By Nashrah Rahman, The Justice
It’s a riddle that might never be solved, but when the Brandeis Humanists met Chabad at Brandeis Oct. 6 for a public debate, they discussed one of the most disputed questions in the modern world: Does God exist?
The Humanists, represented by Jonah Cohen ’10 and Max Lewis ’09, and Chabad, represented by Alex Flyax Ph.D. ’13 and Rabbi Peretz Chein, debated before an eager audience of students and faculty in Rapaporte Treasure Hall.
Chein opened the discussion by asking the audience to abandon their traditional modes of sensory perception in order to explore a “more complex” definition of “existence.” His arguments centered on the concept of God as the “first cause,” the action for which there is no antecedent.
Everything we know about the world is a “joke,” Flyax added, if a first cause is not the reason behind the creation of life. “Complex things,” he said, “are the result of an organizing force.”
Although Flyax acknowledged the roles of evolution and natural selection in human geneology, in an interview after the debate, he described evolution as a result of God.
While they didn’t dispute the necessity of a first cause, the Humanists rejected the concept of an omnipotent God, asserting that the Big Bang was the first cause and the beginning of the universe.
Surprisingly, perhaps, Cohen didn’t entirely reject the idea that God might have caused the Big Bang. Cohen said he’s “willing to wait” for concrete evidence of God’s activity.
The Humanists did point out the impossibility of a coherent definition of God in light of the multiple conceptions of God that exist among world religions.
Yet Chein countered that Judaism espouses a more general view of God.
“God is the first cause of all creation who is engaged and responsive to all existence,” he said in an interview after the debate. God has all “positive and good qualities” imaginable, he said.
Throughout the debate, however, Lewis remained skeptical, pointing out flaws in what he saw as Chein’s idealistic notion of God.
If God is in such a perfect state, he argued, then it would seem impossible for anything, even prayer, to bend his will.
Lewis suggested that if God is responsible for creating mankind and shaping human nature, then God, not free will, is to blame for tragedies, citing in particular the events of Sept. 11, 2001.
Lewis declared that he will “gladly” believe in God if someone proves his existence. Religion is grounded in faith rather than certainty, he said, and faith is not evidence enough for the existence of God.
“You can’t have faith without evidence,” Lewis said, and proceeded to draw a distinction between religious and personal faith. Belief in human relationships, such as that between husband and wife, he explained, is based on the proof of fidelity.
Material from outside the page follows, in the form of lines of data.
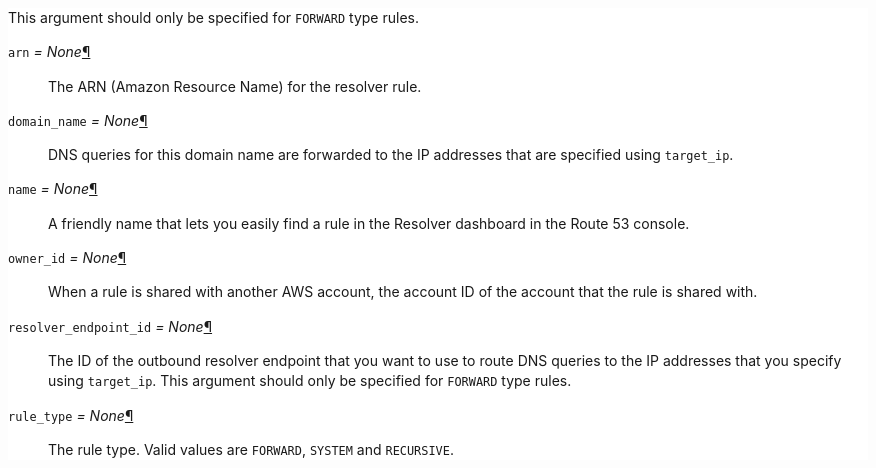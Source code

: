 This argument should only be specified for <code class="docutils literal notranslate"><span class="pre">FORWARD</span></code> type rules.</li>
</ul>
</td>
</tr>
</tbody>
</table>
<dl class="attribute">
<dt id="pulumi_aws.route53.ResolverRule.arn">
<code class="descname">arn</code><em class="property"> = None</em><a class="headerlink" href="#pulumi_aws.route53.ResolverRule.arn" title="Permalink to this definition">¶</a></dt>
<dd><p>The ARN (Amazon Resource Name) for the resolver rule.</p>
</dd></dl>

<dl class="attribute">
<dt id="pulumi_aws.route53.ResolverRule.domain_name">
<code class="descname">domain_name</code><em class="property"> = None</em><a class="headerlink" href="#pulumi_aws.route53.ResolverRule.domain_name" title="Permalink to this definition">¶</a></dt>
<dd><p>DNS queries for this domain name are forwarded to the IP addresses that are specified using <code class="docutils literal notranslate"><span class="pre">target_ip</span></code>.</p>
</dd></dl>

<dl class="attribute">
<dt id="pulumi_aws.route53.ResolverRule.name">
<code class="descname">name</code><em class="property"> = None</em><a class="headerlink" href="#pulumi_aws.route53.ResolverRule.name" title="Permalink to this definition">¶</a></dt>
<dd><p>A friendly name that lets you easily find a rule in the Resolver dashboard in the Route 53 console.</p>
</dd></dl>

<dl class="attribute">
<dt id="pulumi_aws.route53.ResolverRule.owner_id">
<code class="descname">owner_id</code><em class="property"> = None</em><a class="headerlink" href="#pulumi_aws.route53.ResolverRule.owner_id" title="Permalink to this definition">¶</a></dt>
<dd><p>When a rule is shared with another AWS account, the account ID of the account that the rule is shared with.</p>
</dd></dl>

<dl class="attribute">
<dt id="pulumi_aws.route53.ResolverRule.resolver_endpoint_id">
<code class="descname">resolver_endpoint_id</code><em class="property"> = None</em><a class="headerlink" href="#pulumi_aws.route53.ResolverRule.resolver_endpoint_id" title="Permalink to this definition">¶</a></dt>
<dd><p>The ID of the outbound resolver endpoint that you want to use to route DNS queries to the IP addresses that you specify using <code class="docutils literal notranslate"><span class="pre">target_ip</span></code>.
This argument should only be specified for <code class="docutils literal notranslate"><span class="pre">FORWARD</span></code> type rules.</p>
</dd></dl>

<dl class="attribute">
<dt id="pulumi_aws.route53.ResolverRule.rule_type">
<code class="descname">rule_type</code><em class="property"> = None</em><a class="headerlink" href="#pulumi_aws.route53.ResolverRule.rule_type" title="Permalink to this definition">¶</a></dt>
<dd><p>The rule type. Valid values are <code class="docutils literal notranslate"><span class="pre">FORWARD</span></code>, <code class="docutils literal notranslate"><span class="pre">SYSTEM</span></code> and <code class="docutils literal notranslate"><span class="pre">RECURSIVE</span></code>.</p>
</dd></dl>
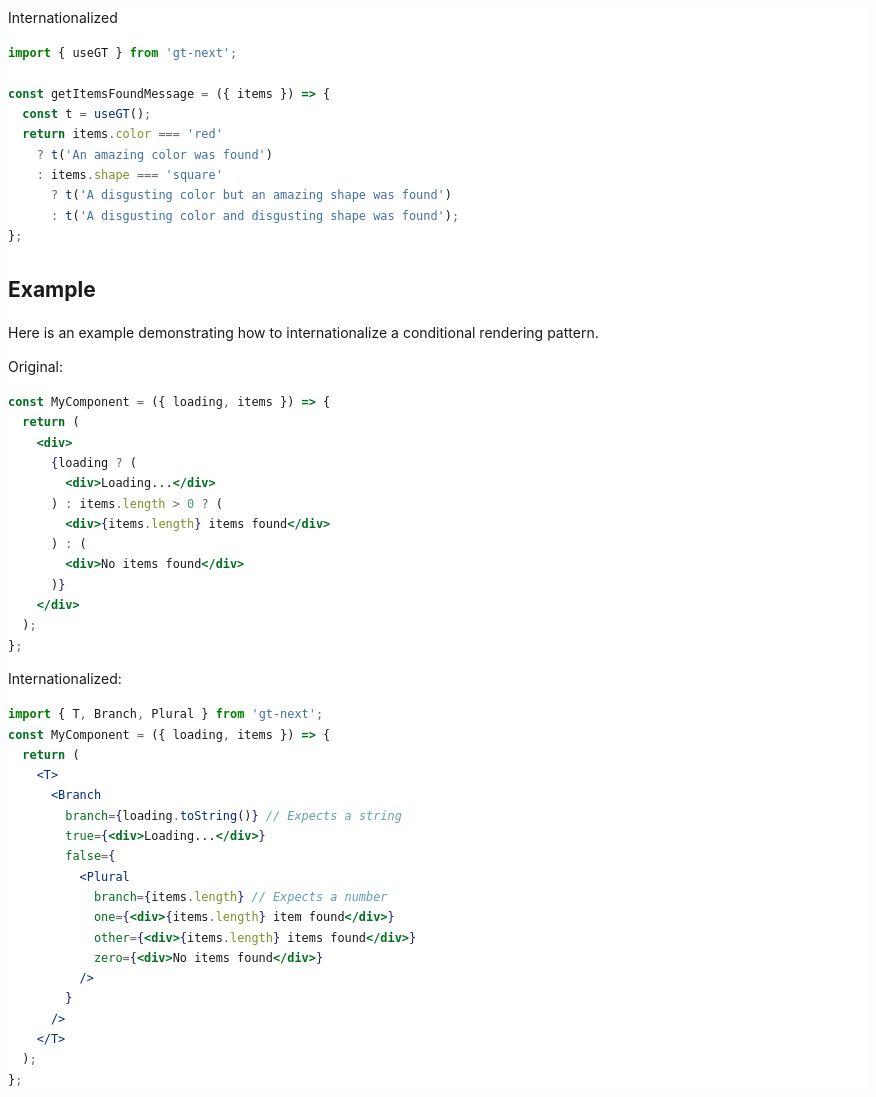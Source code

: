 Internationalized

```jsx
import { useGT } from 'gt-next';

const getItemsFoundMessage = ({ items }) => {
  const t = useGT();
  return items.color === 'red'
    ? t('An amazing color was found')
    : items.shape === 'square'
      ? t('A disgusting color but an amazing shape was found')
      : t('A disgusting color and disgusting shape was found');
};
```

## Example

Here is an example demonstrating how to internationalize a conditional rendering pattern.

Original:

```jsx
const MyComponent = ({ loading, items }) => {
  return (
    <div>
      {loading ? (
        <div>Loading...</div>
      ) : items.length > 0 ? (
        <div>{items.length} items found</div>
      ) : (
        <div>No items found</div>
      )}
    </div>
  );
};
```

Internationalized:

```jsx
import { T, Branch, Plural } from 'gt-next';
const MyComponent = ({ loading, items }) => {
  return (
    <T>
      <Branch
        branch={loading.toString()} // Expects a string
        true={<div>Loading...</div>}
        false={
          <Plural
            branch={items.length} // Expects a number
            one={<div>{items.length} item found</div>}
            other={<div>{items.length} items found</div>}
            zero={<div>No items found</div>}
          />
        }
      />
    </T>
  );
};
```
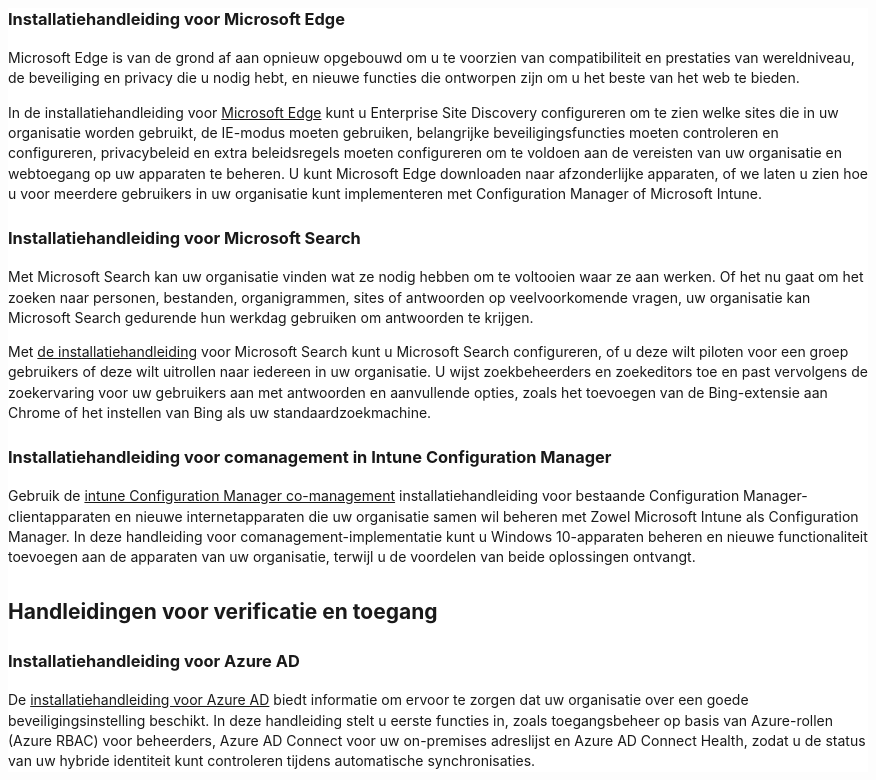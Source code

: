 ### <a name="microsoft-edge-setup-guide"></a>Installatiehandleiding voor Microsoft Edge

Microsoft Edge is van de grond af aan opnieuw opgebouwd om u te voorzien van compatibiliteit en prestaties van wereldniveau, de beveiliging en privacy die u nodig hebt, en nieuwe functies die ontworpen zijn om u het beste van het web te bieden.

In de installatiehandleiding voor [Microsoft Edge](https://aka.ms/edgeadvisor) kunt u Enterprise Site Discovery configureren om te zien welke sites die in uw organisatie worden gebruikt, de IE-modus moeten gebruiken, belangrijke beveiligingsfuncties moeten controleren en configureren, privacybeleid en extra beleidsregels moeten configureren om te voldoen aan de vereisten van uw organisatie en webtoegang op uw apparaten te beheren. U kunt Microsoft Edge downloaden naar afzonderlijke apparaten, of we laten u zien hoe u voor meerdere gebruikers in uw organisatie kunt implementeren met Configuration Manager of Microsoft Intune. 

### <a name="microsoft-search-setup-guide"></a>Installatiehandleiding voor Microsoft Search

Met Microsoft Search kan uw organisatie vinden wat ze nodig hebben om te voltooien waar ze aan werken. Of het nu gaat om het zoeken naar personen, bestanden, organigrammen, sites of antwoorden op veelvoorkomende vragen, uw organisatie kan Microsoft Search gedurende hun werkdag gebruiken om antwoorden te krijgen.

Met [de installatiehandleiding](https://aka.ms/MicrosoftSearchSetup) voor Microsoft Search kunt u Microsoft Search configureren, of u deze wilt piloten voor een groep gebruikers of deze wilt uitrollen naar iedereen in uw organisatie. U wijst zoekbeheerders en zoekeditors toe en past vervolgens de zoekervaring voor uw gebruikers aan met antwoorden en aanvullende opties, zoals het toevoegen van de Bing-extensie aan Chrome of het instellen van Bing als uw standaardzoekmachine.

### <a name="intune-configuration-manager-co-management-setup-guide"></a>Installatiehandleiding voor comanagement in Intune Configuration Manager

Gebruik de [intune Configuration Manager co-management](https://aka.ms/comanagementsetup) installatiehandleiding voor bestaande Configuration Manager-clientapparaten en nieuwe internetapparaten die uw organisatie samen wil beheren met Zowel Microsoft Intune als Configuration Manager. In deze handleiding voor comanagement-implementatie kunt u Windows 10-apparaten beheren en nieuwe functionaliteit toevoegen aan de apparaten van uw organisatie, terwijl u de voordelen van beide oplossingen ontvangt.

## <a name="guides-for-authentication-and-access"></a>Handleidingen voor verificatie en toegang

### <a name="azure-ad-setup-guide"></a>Installatiehandleiding voor Azure AD

De [installatiehandleiding voor Azure AD](https://aka.ms/aadpguidance) biedt informatie om ervoor te zorgen dat uw organisatie over een goede beveiligingsinstelling beschikt. In deze handleiding stelt u eerste functies in, zoals toegangsbeheer op basis van Azure-rollen (Azure RBAC) voor beheerders, Azure AD Connect voor uw on-premises adreslijst en Azure AD Connect Health, zodat u de status van uw hybride identiteit kunt controleren tijdens automatische synchronisaties.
The individual who believes in personal faith can therefore be “happy and accomplished without religion,” Lewis said, by turning to the “beautiful” universe around him instead.
In response to a question from an audience member on the relationship between religion and morality, Flyax said that although atheists and religious individuals alike can practice morality, a belief in some higher power allows people to regard morality as a “personal responsibility” as opposed to a “social benefit” or optional performance.
Cohen insisted that people should not feel obligated to act morally, but Flyax answered that the individual option to act according to moral standards is not enough to sustain the well-being of society in general.Religion, Flyax said, is necessary to implement morality in certain societies.
The Humanists said that religion is especially meaningless when it is inherited rather than attained through knowledge. Religion should not be forced upon an individual, Lewis said in an interview after the debate.
When an audience member asked the Chabad representatives how they would perceive religion had they not been raised as Jews, Flyax responded that he was raised as an atheist but remained “objective to the environment.” Later, he discovered a personal connection with Judaism and converted, he said.
Some students in the audience were impressed by the persuasiveness of the cases for and against the existence of God.
The topic of the debate was “very well-tackled,” said Matthew Lawrence ’10, noting that he was particularly “surprised” by Chabad’s strong arguments.
Other students, however, felt that both sides of the debate lacked the passion they would have liked to see.
Tara Metal ’10 was “disappointed,” as she expected a more heated and controversial debate, she said.
Flyax admitted that the topic of God’s existence was “too general” for the participants to engage in more detailed discussion. Instead, the aim of the debate was to provide the audience with the incentive to think and respect other schools of thought, he said in an interview.
The debate, Cohen said, was designed to “promote dialogue.”
Editor’s note: Matthew Lawrence ’10 is a writer for the Forum section of the Justice.